Потом, по католическому обычаю, заказали заупокойную службу и взяли из церкви святую воду. Каждый день мы навещали наших погибших; опрыскивали их святой водой, склонялись и молились, чтобы их души обрели, наконец, покой. Я попрощалась со своей мамой Маргаритой Хекер, с сестренками Катариной и Хильдегард.
   Молитвы и прощания продолжались еще несколько дней. Потом мы не могли их больше навещать, потому что воздушные налеты участились. Появились к тому же низколетающие бомбардировщики, и мы почти не вылезали из бункера.
   Через несколько дней пришло извещение о захоронении наших близких. Их положили в общий гроб и похоронили на особом кладбище для жертв налетов в Мариенберге, на поле №6, место 64.
Раньше, до смерти родных я всегда боялась аладбищ, ночной темноты. Помню еще, как я избегала в  нашей деревне Мюнхен ходить по темноте через кладбище или хотя бы мимо него. Этот страх исчез теперь бесследно. Вплоть до сегодня кладбище для меня – это место успокоения, которое подходит для тихих прогулок и молитв об усопших.
В это время я иногда просыпалась по ночам и начинала обыскивать все углы в моей комнате. Я ничего так ни  хотела, как только еще раз увидеть свою маму. Но она никак не появлялась. Даже во сне я ни разу не видела ее.
   Между тем, русские войска приближались. Говорили, что в Берлине уже шли уличные бои. Позже – что Берлин пал. Бранденбург наводнила волна беженцев. Все стремились в направлении Эльбы. Там, якобы, на другом берегу Эльбы должны были стоять американцы. И оставаться там и позже. Русские расположатся на этой стороне вдоль Эльбы. Фрау Зайдеман со своей подругой тоже собралась в дорогу. Мне дали через некоторое время другое жилье, так как квартиру фрау Зайдеман  распределили под новых беженцев.   

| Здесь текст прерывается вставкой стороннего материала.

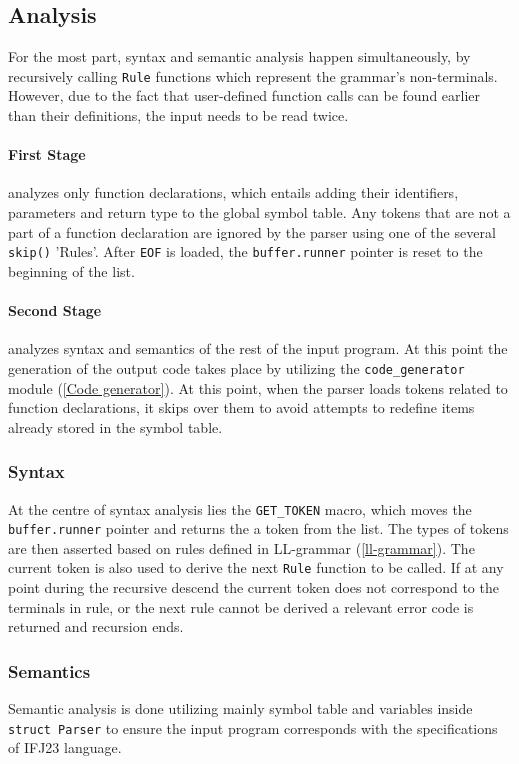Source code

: \subsection{Analysis} 
\label{parser:analysis}
For the most part, syntax and semantic analysis happen simultaneously, by recursively calling \texttt{Rule} functions which represent the grammar's non-terminals. However, due to the fact that user-defined function calls can be found earlier than their definitions, the input needs to be read twice.

\paragraph{First Stage}
\label{parser:analysis:stage1}
 analyzes only function declarations, which entails adding their identifiers, parameters and return type to the global symbol table. Any tokens that are not a part of a function declaration are ignored by the parser using one of the several \texttt{skip()} 'Rules'. After \texttt{EOF} is loaded, the \texttt{buffer.runner} pointer is reset to the beginning of the list. 

\paragraph{Second Stage} 
\label{parser:analysis:stage2}
analyzes syntax and semantics of the rest of the input program. At this point the generation of the output code takes place by utilizing the \texttt{code\_generator} module (\ref{Code generator}). At this point, when the parser loads tokens related to function declarations, it skips over them to avoid attempts to redefine items already stored in the symbol table.

\subsubsection{Syntax}
\label{parser:analysis:syntax}
At the centre of syntax analysis lies the \texttt{GET\_TOKEN} macro, which moves the \texttt{buffer.runner} pointer and returns the a token from the list. The types of tokens are then asserted based on rules defined in LL-grammar (\ref{ll-grammar}). The current token is also used to derive the next \texttt{Rule} function to be called. If at any point during the recursive descend the current token does not correspond to the terminals in rule, or the next rule cannot be derived a relevant error code is returned and recursion ends. 

\subsubsection{Semantics}
\label{parser:analysis:semantics}
Semantic analysis is done utilizing mainly symbol table and variables inside \texttt{struct Parser} to ensure the input program corresponds with the specifications of IFJ23 language. 


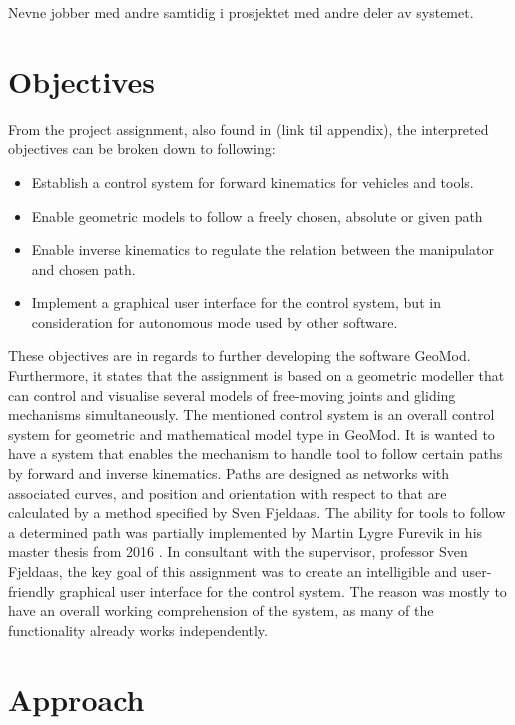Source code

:Nevne jobber med andre samtidig i prosjektet med andre deler av systemet.

\section{Objectives}
\label{chap:objectives}

From the project assignment, also found in (link til appendix), the interpreted objectives can be broken down to following:

\begin{itemize}
  \item Establish a control system for forward kinematics for vehicles and tools.
  \item Enable geometric models to follow a freely chosen, absolute or given path
  \item Enable inverse kinematics to regulate the relation between the manipulator and chosen path.  
  \item Implement a graphical user interface for the control system, but in consideration for autonomous mode used by other software.
\end{itemize}


These objectives are in regards to further developing the software GeoMod. Furthermore, it states that the assignment is based on a geometric modeller that can control and visualise several models of free-moving joints and gliding mechanisms simultaneously.  The mentioned control system is an overall control system for geometric and mathematical model type in GeoMod. It is wanted to have a system that enables the mechanism to handle tool to follow certain paths by forward and inverse kinematics. Paths are designed as networks with associated curves, and position and orientation with respect to that are calculated by a method specified by Sven Fjeldaas. The ability for tools to follow a determined path was partially implemented by Martin Lygre Furevik in his master thesis from 2016 \cite{martin}. In consultant with the supervisor, professor Sven Fjeldaas,  the key goal of this assignment was to create an intelligible and user-friendly graphical user interface for the control system. The reason was mostly to have an overall working comprehension of the system, as many of the functionality already works independently.



\section{Approach}

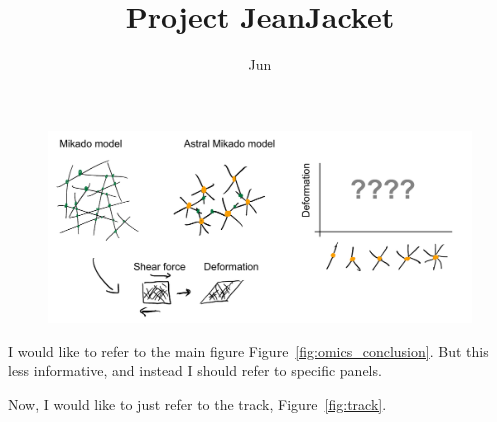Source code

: \documentclass[onecolumn,11pt]{article}
\title{Project JeanJacket}
\author[a]{Jun}
\affil[a]{University of California Irvine}
\date{} %
\begin{document}
\maketitle









\clearpage


\begin{figure}[ht]
        \centering
        \includegraphics[width=4.5in]{figures/figJeanJacket.pdf}
        \begin{internalcaption}
        \end{internalcaption}
\end{figure}



I would like to refer to the main figure Figure~\ref{fig:omics_conclusion}. But this less informative, and instead I should refer to specific panels.

Now, I would like to just refer to the track, Figure~\ref{fig:track}.
\end{document}
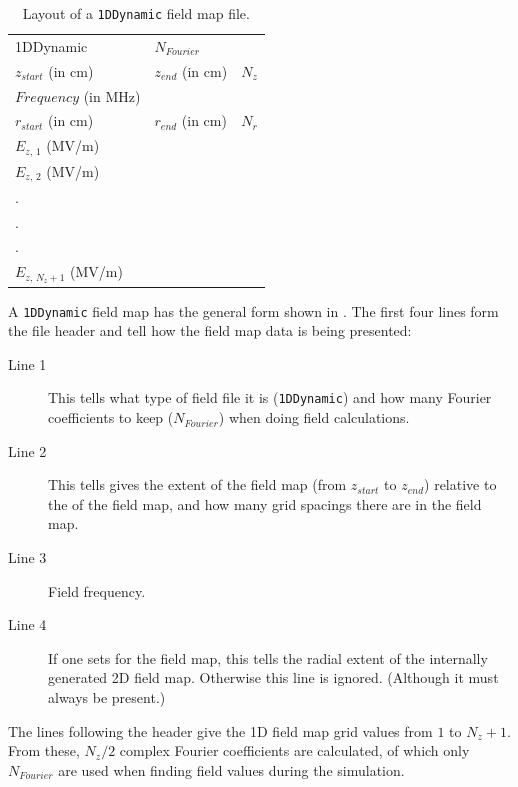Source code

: \begin{table}[ht!]
    \caption{Layout of a \texttt{1DDynamic} field map file.}
    \label{tab:1DDynamic}
    \begin{center}
    \begin{tabular}{lll}
      \hline
      1DDynamic & $N_{Fourier}$ & \\
      $z_{start}$ (in cm) & $z_{end}$ (in cm) & $N_{z}$ \\
      $Frequency$ (in MHz)& & \\
      $r_{start}$ (in cm) & $r_{end}$ (in cm) & $N_{r}$ \\
      $E_{z,\,1}$ (MV/m) & & \\
      $E_{z,\,2}$ (MV/m) & & \\
      . & & \\
      . & & \\
      . & & \\
      $E_{z,\,N_{z} + 1}$ (MV/m) & & \\
      \hline
    \end{tabular}
    \end{center}
\end{table}

A \texttt{1DDynamic} field map has the general form shown in . The first four lines form
the file header and tell \opalt how the field map data is being presented:

\begin{description}
\item[Line 1] This tells \opalt what type of field file it is (\texttt{1DDynamic}) and how many Fourier coefficients to
  keep ($N_{Fourier}$) when doing field calculations.
\item[Line 2] This tells gives the extent of the field map (from $z_{start}$ to $z_{end}$) relative to the  of
  the field map, and how many grid spacings there are in the field map.
\item[Line 3] Field frequency.
\item[Line 4] If one sets  for the field map, this tells \opalt the radial extent of the internally
  generated 2D field map. Otherwise this line is ignored. (Although it must always be present.)
\end{description}

The lines following the header give the 1D field map grid values from $1$ to $N_{z} + 1$. From these, $N_{z}/2$
complex Fourier coefficients are calculated, of which only $N_{Fourier}$ are used when finding field values during the
simulation.

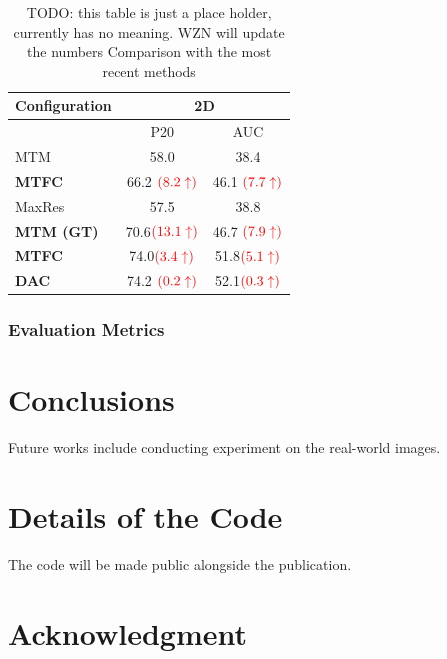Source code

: \documentclass[10pt,twocolumn,letterpaper]{article}
\begin{document}
\begin{table}[t]
\small
   \centering
        \begin{tabular}{|l|| *{2}{c}|}\hline
            {\small Configuration} & \multicolumn{2}{|c|}{\small 2D}    \\ \hline \hline
                                                  & P20       & AUC   \\ \hline \hline

            {\small MTM }                          &  58.0     &  38.4      \\
            \hline
            {\small \textbf{MTFC} }  &  66.2 ${\color{red}(8.2\uparrow)}$    &  46.1 ${\color{red}(7.7\uparrow)}$  \\
            \hline
            \hline
            {\small MaxRes }                        &  57.5     &  38.8   \\
            \hline
            {\small \textbf{MTM (GT)} }        &  70.6${\color{red}(13.1\uparrow)}$     &  46.7  ${\color{red}(7.9\uparrow)}$   \\
            \hline
            \hline
            {\small \textbf{MTFC}}           &  74.0${\color{red}(3.4\uparrow)}$      &  51.8${\color{red}(5.1\uparrow)}$     \\
            \hline
            {\small \textbf{DAC}}&  74.2 ${\color{red}(0.2\uparrow)}$    &  52.1${\color{red}(0.3\uparrow)}$    \\\hline

        \end{tabular}

    \caption{ {\small
    TODO: this table is just a place holder, currently has no meaning. WZN will update the numbers
          Comparison with the most recent methods }
          } \label{table_baseline2}
\end{table}
\subsubsection{Evaluation Metrics}


\section{Conclusions}

Future works include conducting experiment on the real-world images.

\section*{Details of the Code}
 The code will be made public alongside the publication.

\section*{Acknowledgment}

{\small


}
\end{document}
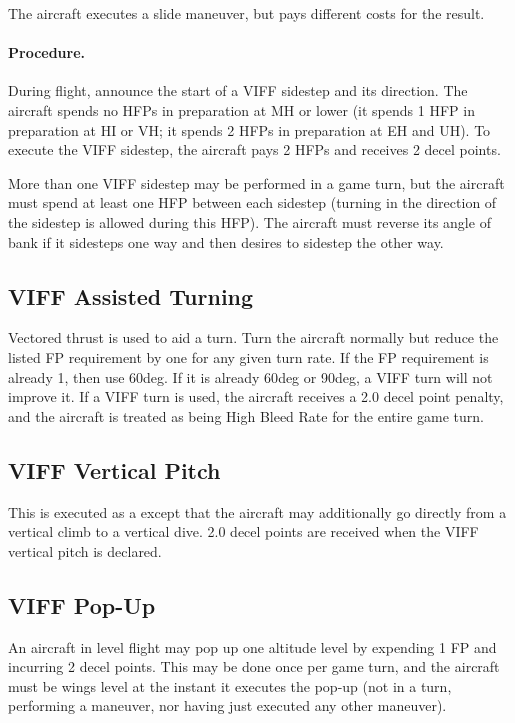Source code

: \begin{advancedrules}
{The aircraft executes a slide maneuver, but pays different costs for the result.

\paragraph{Procedure.} During flight, announce the start of a VIFF sidestep and its direction. The aircraft spends no HFPs in preparation at MH or lower (it spends 1 HFP in preparation at HI or VH; it spends 2 HFPs in preparation at EH and UH). To execute the VIFF sidestep, the aircraft pays 2 HFPs and receives 2 decel points.

More than one VIFF sidestep may be performed in a game turn, but the aircraft must spend at least one HFP between each sidestep (turning in the direction of the sidestep is allowed during this HFP). The aircraft must reverse its angle of bank if it sidesteps one way and then desires to sidestep the other way.

\subsection{VIFF Assisted Turning}

Vectored thrust is used to aid a turn. Turn the aircraft normally but reduce the listed FP requirement by one for any given turn rate. If the FP requirement is already 1, then use 60{deg}. If it is already 60{deg} or 90{deg}, a VIFF turn will not improve it. If a VIFF turn is used, the aircraft receives a 2.0 decel point penalty, and the aircraft is treated as being High Bleed Rate for the entire game turn.

\subsection{VIFF Vertical Pitch}

This is executed as a  except that the aircraft may additionally go directly from a vertical climb to a vertical dive. 2.0 decel points are received when the VIFF vertical pitch is declared. 

\subsection{VIFF Pop-Up}

An aircraft in level flight may pop up one altitude level by expending 1 FP and incurring 2 decel points. This may be done once per game turn, and the aircraft must be wings level at the instant it executes the pop-up (not in a turn, performing a maneuver, nor having just executed any other maneuver).

}
\end{advancedrules}
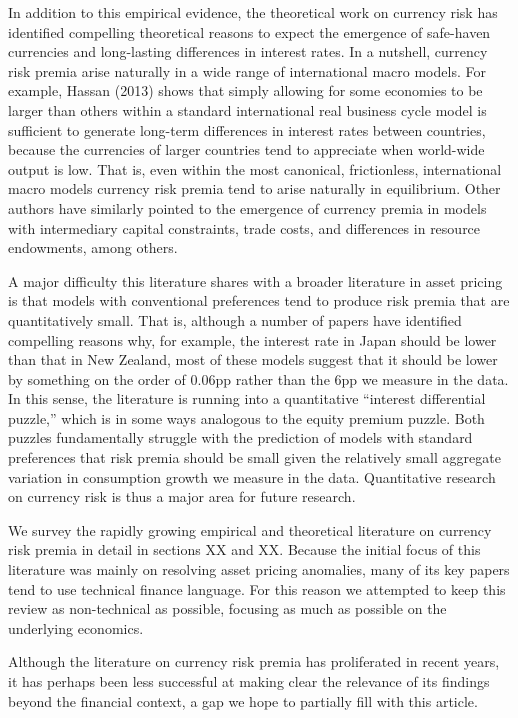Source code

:\documentclass[12pt,letter]{article}
\theoremstyle{break} \theorembodyfont{\normalfont\itshape}
\theoremstyle{break}
\theoremstyle{break} \theorembodyfont{\normalfont\itshape}
\theoremstyle{break} \theorembodyfont{\normalfont\itshape}
\begin{document}
In addition to this empirical evidence, the theoretical work on
currency risk has identified compelling theoretical reasons to expect
the emergence of safe-haven currencies and long-lasting differences in
interest rates. In a nutshell, currency risk premia arise naturally in
a wide range of international macro models. For example, Hassan (2013)
shows that simply allowing for some economies to be larger than others
within a standard international real business cycle model is
sufficient to generate long-term differences in interest rates between
countries, because the currencies of larger countries tend to
appreciate when world-wide output is low. That is, even within the
most canonical, frictionless, international macro models currency
risk premia tend to arise naturally in equilibrium. Other authors have
similarly pointed to the emergence of currency premia in models with
intermediary capital constraints, trade costs, and differences in
resource endowments, among others.

A major difficulty this literature shares with a broader literature in
asset pricing is that models with conventional preferences tend to
produce risk premia that are quantitatively small. That is, although a
number of papers have identified compelling reasons why, for example,
the interest rate in Japan should be lower than that in New Zealand,
most of these models suggest that it should be lower by something on
the order of 0.06pp rather than the 6pp we measure in the data. In
this sense, the literature is running into a quantitative ``interest
differential puzzle,'' which is in some ways analogous to the equity
premium puzzle. Both puzzles fundamentally struggle with the
prediction of models with standard preferences that risk premia should
be small given the relatively small aggregate variation in consumption
growth we measure in the data. Quantitative research on currency risk
is thus a major area for future research.

We survey the rapidly growing empirical and theoretical literature on
currency risk premia in detail in sections XX and XX. Because the
initial focus of this literature was mainly on resolving asset pricing
anomalies, many of its key papers tend to use technical finance language.
For this reason we attempted to keep this review as non-technical as
possible, focusing as much as possible on the underlying economics.

Although the literature on currency risk premia has proliferated in
recent years, it has perhaps been less successful at making clear the
relevance of its findings beyond the financial context, a gap we hope to
partially fill with this article.
\end{document}
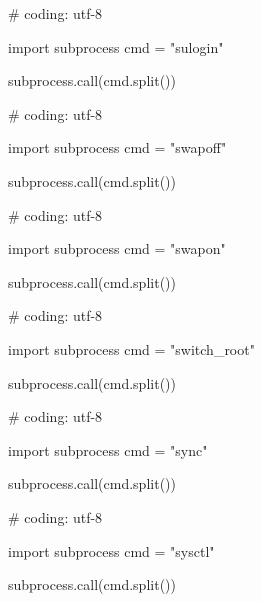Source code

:\begin{mylisting}[label={lst:acpid},language=sh,caption=sulogin]

# coding: utf-8

import subprocess
cmd = "sulogin"

subprocess.call(cmd.split())

\end{mylisting}

\begin{mylisting}[label={lst:acpid},language=sh,caption=swapoff]

# coding: utf-8

import subprocess
cmd = "swapoff"

subprocess.call(cmd.split())

\end{mylisting}

\begin{mylisting}[label={lst:acpid},language=sh,caption=swapon]

# coding: utf-8

import subprocess
cmd = "swapon"

subprocess.call(cmd.split())

\end{mylisting}

\begin{mylisting}[label={lst:acpid},language=sh,caption=switch\_root]

# coding: utf-8

import subprocess
cmd = "switch\_root"

subprocess.call(cmd.split())

\end{mylisting}

\begin{mylisting}[label={lst:acpid},language=sh,caption=sync]

# coding: utf-8

import subprocess
cmd = "sync"

subprocess.call(cmd.split())

\end{mylisting}

\begin{mylisting}[label={lst:acpid},language=sh,caption=sysctl]

# coding: utf-8

import subprocess
cmd = "sysctl"

subprocess.call(cmd.split())

\end{mylisting}

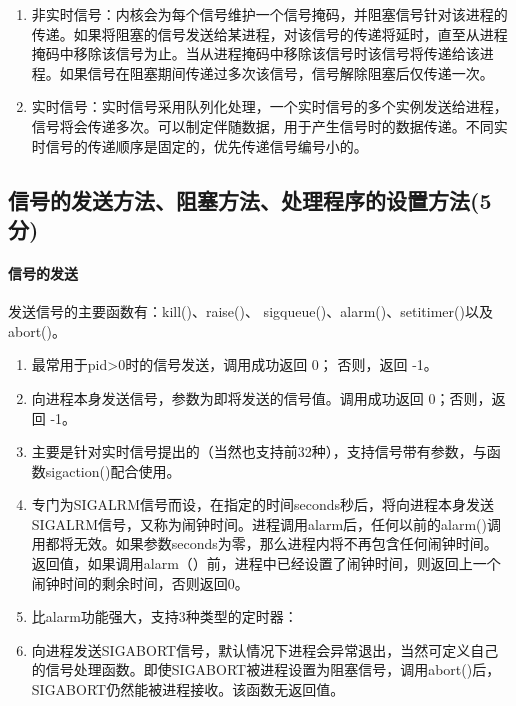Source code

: \begin{enumerate}
    \item 非实时信号：内核会为每个信号维护一个信号掩码，并阻塞信号针对该进程的传递。如果将阻塞的信号发送给某进程，对该信号的传递将延时，直至从进程掩码中移除该信号为止。当从进程掩码中移除该信号时该信号将传递给该进程。如果信号在阻塞期间传递过多次该信号，信号解除阻塞后仅传递一次。
    \item 实时信号：实时信号采用队列化处理，一个实时信号的多个实例发送给进程，信号将会传递多次。可以制定伴随数据，用于产生信号时的数据传递。不同实时信号的传递顺序是固定的，优先传递信号编号小的。
\end{enumerate}

\subsection{信号的发送方法、阻塞方法、处理程序的设置方法(5分)}
\paragraph{信号的发送}发送信号的主要函数有：kill()、raise()、 sigqueue()、alarm()、setitimer()以及abort()。
\begin{enumerate}
    \item {}最常用于pid>0时的信号发送，调用成功返回 0； 否则，返回 -1。
    \item {}向进程本身发送信号，参数为即将发送的信号值。调用成功返回 0；否则，返回 -1。
    \item {} 主要是针对实时信号提出的（当然也支持前32种），支持信号带有参数，与函数sigaction()配合使用。
    \item {}专门为SIGALRM信号而设，在指定的时间seconds秒后，将向进程本身发送SIGALRM信号，又称为闹钟时间。进程调用alarm后，任何以前的alarm()调用都将无效。如果参数seconds为零，那么进程内将不再包含任何闹钟时间。 
    返回值，如果调用alarm（）前，进程中已经设置了闹钟时间，则返回上一个闹钟时间的剩余时间，否则返回0。
    \item {}比alarm功能强大，支持3种类型的定时器：
    \item {} 向进程发送SIGABORT信号，默认情况下进程会异常退出，当然可定义自己的信号处理函数。即使SIGABORT被进程设置为阻塞信号，调用abort()后，SIGABORT仍然能被进程接收。该函数无返回值。
\end{enumerate}

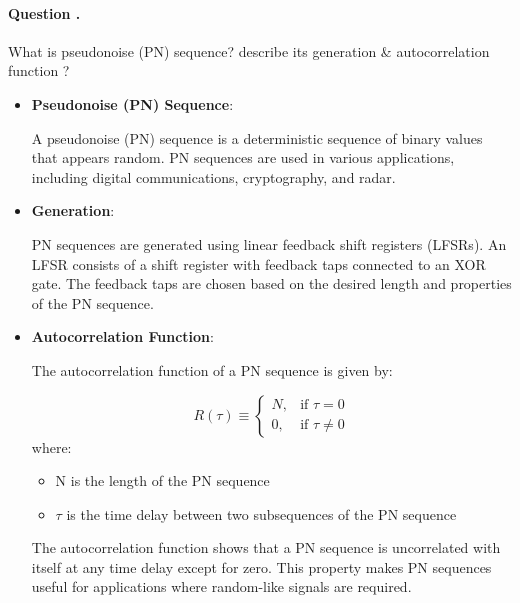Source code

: \documentclass[14pt,a4paper]{report}
\newcounter{question}
\newcommand*\question{%
\stepcounter{question}%
\paragraph{Question \thesection.\thequestion}}
\begin{document}
\question
{
    What is pseudonoise (PN) sequence? describe its generation \& autocorrelation function ?
}
\begin{answer_box*}
    \begin{itemize}
        \item \textbf {Pseudonoise (PN) Sequence}:
    
        A pseudonoise (PN) sequence is a deterministic sequence of binary values that appears random. PN sequences are used in various applications, including digital communications, cryptography, and radar.
    
        \item \textbf {Generation}:
    
        PN sequences are generated using linear feedback shift registers (LFSRs). An LFSR consists of a shift register with feedback taps connected to an XOR gate. The feedback taps are chosen based on the desired length and properties of the PN sequence.
    
        \item \textbf {Autocorrelation Function}:
    
        The autocorrelation function of a PN sequence is given by:
    
        \begin{equation}
        R(\tau) \equiv 
        \begin{cases}
        N,     & \text{if } \tau=0 \\
        0,     & \text{if } \tau \neq 0
        \end{cases}
        \end{equation}
        where:

        \begin{itemize}
            \item  {N is the length of the PN sequence}
            \item  {$\tau$ is the time delay between two subsequences of the PN sequence}
        \end{itemize}
        The autocorrelation function shows that a PN sequence is uncorrelated with itself at any time delay except for zero. This property makes PN sequences useful for applications where random-like signals are required.
    
    \end{itemize}\end{answer_box*}
\end{document}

   Наше горе из-за смерти близких было так велико, что невозможно было найти в себе силы вовремя бежать. Меня охватила такая печаль, что я ничего не хотела знать об этом мире. Только всю жизнь носить траур. Я поклялась уйти в монастырь, запереться за высокими стенами и только молиться за живых и мертвых; но особенно за маленьких детей, у которых война отняла родителей, и которым было еще хуже, чем мне.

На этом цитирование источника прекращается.